Oh, I live under the viaduct
Down by the vinegar works.

They tie all the children to fences and logs
They do it to keep them from biting the dogs.

Oh, I live under the viaduct
Down by the vinegar works

They got me for murder, but I didn't care
They said they'd put me in a big 'lectric chair
They turned on the juice from my head to my shoes
But I was so tough that I blew out the fuse.

segue into

Oh, if I had the wings of an angel
Over these prison walls I'd fly
I'd fly to the house of my Grandma
And stuff up on blackberry pie

I've googled before, but googling again brings something up.  The Mudcat Cafe has a thread on it, complete with full lyrics.  Grandpa wasn't making up the double-yous, it was written in a Brooklyn accent.  Grandpa didn't come close to doing a Brooklyn accent.  He also never included anything like an intro.  
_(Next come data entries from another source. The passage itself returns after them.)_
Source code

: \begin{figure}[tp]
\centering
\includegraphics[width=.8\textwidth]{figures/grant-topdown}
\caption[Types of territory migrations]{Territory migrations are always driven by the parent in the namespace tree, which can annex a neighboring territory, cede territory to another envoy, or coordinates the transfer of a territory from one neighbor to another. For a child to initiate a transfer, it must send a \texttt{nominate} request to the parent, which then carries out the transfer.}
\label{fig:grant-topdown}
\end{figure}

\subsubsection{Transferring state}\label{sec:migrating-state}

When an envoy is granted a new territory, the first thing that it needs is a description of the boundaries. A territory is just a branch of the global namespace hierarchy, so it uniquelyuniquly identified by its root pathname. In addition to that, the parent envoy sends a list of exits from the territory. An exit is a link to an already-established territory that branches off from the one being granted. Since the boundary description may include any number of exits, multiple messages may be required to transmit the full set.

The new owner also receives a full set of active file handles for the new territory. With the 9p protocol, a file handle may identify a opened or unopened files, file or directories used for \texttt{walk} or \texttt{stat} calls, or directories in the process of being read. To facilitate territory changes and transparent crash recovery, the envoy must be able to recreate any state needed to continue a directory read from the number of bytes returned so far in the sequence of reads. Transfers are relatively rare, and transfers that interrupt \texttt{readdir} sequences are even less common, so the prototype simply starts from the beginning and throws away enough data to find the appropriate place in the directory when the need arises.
The original song doesn't include the murder and angel verses, although someone in the Mudcat thread remembers her mother singing the murder verse.  I don't know if the story evolved to add both of them or if Grandpa consolidated two songs.  I can't find the blackberry pie with the Google, though.  

First verse of the original lyrics:

I live over the wiaduct, down by the winegar woiks.
It's easy to find me; the street's full of shacks;
I live in the one that is right on the tracks.
Ev'ry night we go dancing down at O'Reilly's or Boiks.
We chains all the childrens to fences and logs
We do it to keep 'em from bitin' the dogs.
Say, I live over the wiaduct, down by the winegar woiks.

Now I wonder if he used the original melody, or something close to it, when he sang it.  There was a link to an mp3 in the Mudcats thread, but it's gone 404.  Fortunately, there are a few on YouTube, now.  That version also has variant verses.